Episode Show Notes & Transcript

About Mike Warren

Mike Warren is cofounder and CTO of Descartes Labs. Mike’s past work spans a wide range of disciplines, with the recurring theme of developing and applying advanced software and computing technology to understand the physical and virtual world. He was a scientist at Los Alamos National Laboratory for 25 years, and also worked as a Senior Software Engineer at Sandpiper Networks/Digital Island. His work has been recognized on multiple occasions, including the Gordon Bell prize for outstanding achievement in high-performance computing. He has degrees in Physics and Engineering & Applied Science from Caltech, and he received a PhD in Physics from the University of California, Santa Barbara.

Links Referenced

Transcript

Announcer: Hello and welcome to Screaming in the Cloud with your host cloud economist's, Corey Quinn. This weekly show features conversations with people doing interesting work in the world of Cloud, thoughtful commentary on the state of the technical world and ridiculous titles for which Cory refuses to apologize. This is Screaming in the Cloud.

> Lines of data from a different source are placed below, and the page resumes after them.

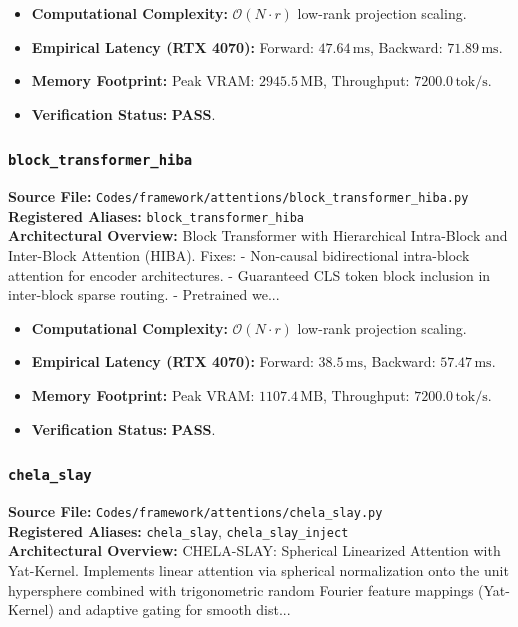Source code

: \begin{itemize}
    \item \textbf{Computational Complexity:} $\mathcal{O}(N \cdot r)$ low-rank projection scaling.
    \item \textbf{Empirical Latency (RTX 4070):} Forward: $47.64\,\text{ms}$, Backward: $71.89\,\text{ms}$.
    \item \textbf{Memory Footprint:} Peak VRAM: $2945.5\,\text{MB}$, Throughput: $7200.0\,\text{tok/s}$.
    \item \textbf{Verification Status:} \textbf{PASS}.
\end{itemize}

\subsubsection{\texttt{block\_transformer\_hiba}}
\textbf{Source File:} \texttt{Codes/framework/attentions/block\_transformer\_hiba.py} \\
\textbf{Registered Aliases:} \texttt{block\_transformer\_hiba} \\
\textbf{Architectural Overview:} Block Transformer with Hierarchical Intra-Block and Inter-Block Attention (HIBA). Fixes: - Non-causal bidirectional intra-block attention for encoder architectures. - Guaranteed CLS token block inclusion in inter-block sparse routing. - Pretrained we...

\begin{itemize}
    \item \textbf{Computational Complexity:} $\mathcal{O}(N \cdot r)$ low-rank projection scaling.
    \item \textbf{Empirical Latency (RTX 4070):} Forward: $38.5\,\text{ms}$, Backward: $57.47\,\text{ms}$.
    \item \textbf{Memory Footprint:} Peak VRAM: $1107.4\,\text{MB}$, Throughput: $7200.0\,\text{tok/s}$.
    \item \textbf{Verification Status:} \textbf{PASS}.
\end{itemize}

\subsubsection{\texttt{chela\_slay}}
\textbf{Source File:} \texttt{Codes/framework/attentions/chela\_slay.py} \\
\textbf{Registered Aliases:} \texttt{chela\_slay}, \texttt{chela\_slay\_inject} \\
\textbf{Architectural Overview:} CHELA-SLAY: Spherical Linearized Attention with Yat-Kernel. Implements linear attention via spherical normalization onto the unit hypersphere combined with trigonometric random Fourier feature mappings (Yat-Kernel) and adaptive gating for smooth dist...

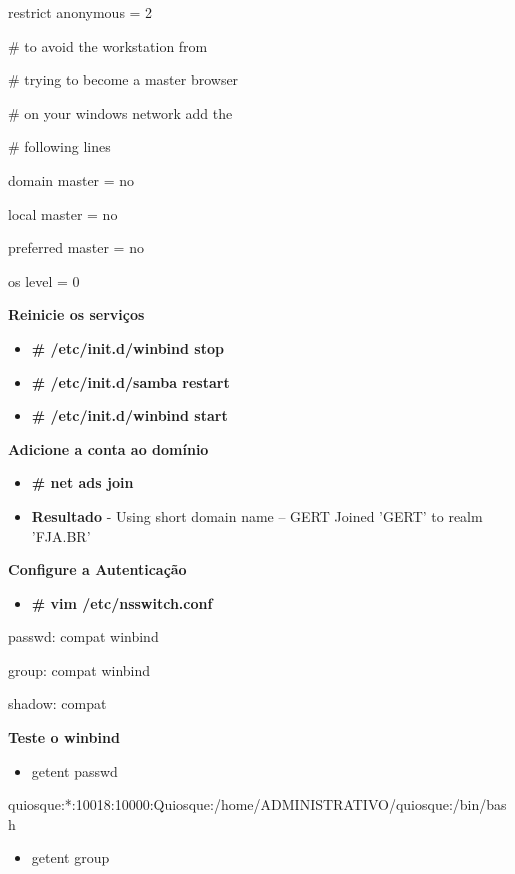         restrict anonymous = 2

\# to avoid the workstation from

\# trying to become a master browser

\# on your windows network add the

\# following lines

        domain master = no

        local master = no

        preferred master = no

        os level = 0

\textbf{Reinicie os serviços}

\begin{itemize}
	\item \textbf{\# /etc/init.d/winbind stop}
	\item \textbf{\# /etc/init.d/samba restart}
	\item \textbf{\# /etc/init.d/winbind start}
\end{itemize}

\textbf{Adicione a conta ao domínio}

\begin{itemize}
	\item \textbf{\# net ads join}
	\item \textbf{Resultado} - Using short domain name – GERT Joined 'GERT' to realm 'FJA.BR'
\end{itemize}

\textbf{Configure a Autenticação}

\begin{itemize}
	\item \textbf{\# vim /etc/nsswitch.conf}
\end{itemize}

	passwd:         compat winbind

	group:          compat winbind

	shadow:         compat

\textbf{Teste o winbind}

\begin{itemize}
	\item {getent passwd}
\end{itemize}

quiosque:*:10018:10000:Quiosque:/home/ADMINISTRATIVO/quiosque:/bin/bash

\begin{itemize}
	\item {getent group}
\end{itemize}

Corey Quinn: This week's episode of Screaming in the Cloud is sponsored by LightStep. What is LightStep? Picture monitoring like it was back in 2005 and then run away screaming. We're not using Nagios at scale anymore because monitoring looks like something very different in a modern architecture where you have ephemeral containers spinning up and down for example. How do you know how up your application is in an environment like that? At scale it's never a question of whether your site is up, but rather a question of how down is it. LightStep lets you answer that question effectively. Discover what other companies including Lyft, Twilio, Box and Github have already learned. Visit lightstep.com to learn more.


Corey Quinn: My thanks to them for sponsoring this episode of Screaming in the Cloud. Welcome to Screaming in the Cloud, I'm Corey Quinn. I'm joined this week by Mike Warren Co-Founder and CTO of Descartes Labs. Welcome to the show, Mike.


Mike Warren: Thanks Corey, happy to be here.


Corey Quinn: So you have a fascinating story in that you had a 25 year career at the Los Alamos National Lab and then joined, not joined, started a company Descartes Labs about four years ago now.


Mike Warren: That's right. I kind of considered, you know, it was a 30 year long education that provided me kind of the right skills to go out and start a company that used computing and science to help our customers understand the world.


Corey Quinn: And it certainly seems that you've done some interesting things with it lately. At the time of this recording, about a month or so ago, you wound up making I guess a bit of a splash in the cloud computing world by building a effective supercomputer on top of AWS and it qualified, I think, what was it, place 136 on the top 500 list of the most powerful supercomputers in the world. And that's impressive in its own right, but what's fascinating about this is you didn't set out to do this with an enormous project behind you, you didn't decided to do this with a grant from someone. You did it with a corporate credit card.


Mike Warren: That's right. I guess it wasn't such a surprise to us. We knew the capability was coming and it just happened to be the time was right and I had some time to compile a HPL LINPACK and run it. But that's the way the computing industry is going. And anything you can do in a data center or in a super computing center is eventually going to be possible in the cloud.


Corey Quinn: So one of the parts of the story that resonated the most with me was the fact that you did this using Spot instances, but you didn't tell anyone at AWS that you were doing this until after it was already done. And I confirmed that myself by reaching out to a friend who's reasonably well-placed in the computer org. I said, "Wow, congratulations. You just hosted something that would wind up counting as one of the top 500 super computers in the world," and his response was, "Wait, we what now?" Which was fascinating to see where it used to be that this was the sort of thing that would require such a tremendous amount of coordinated effort between different people, different stakeholders across a wide organization.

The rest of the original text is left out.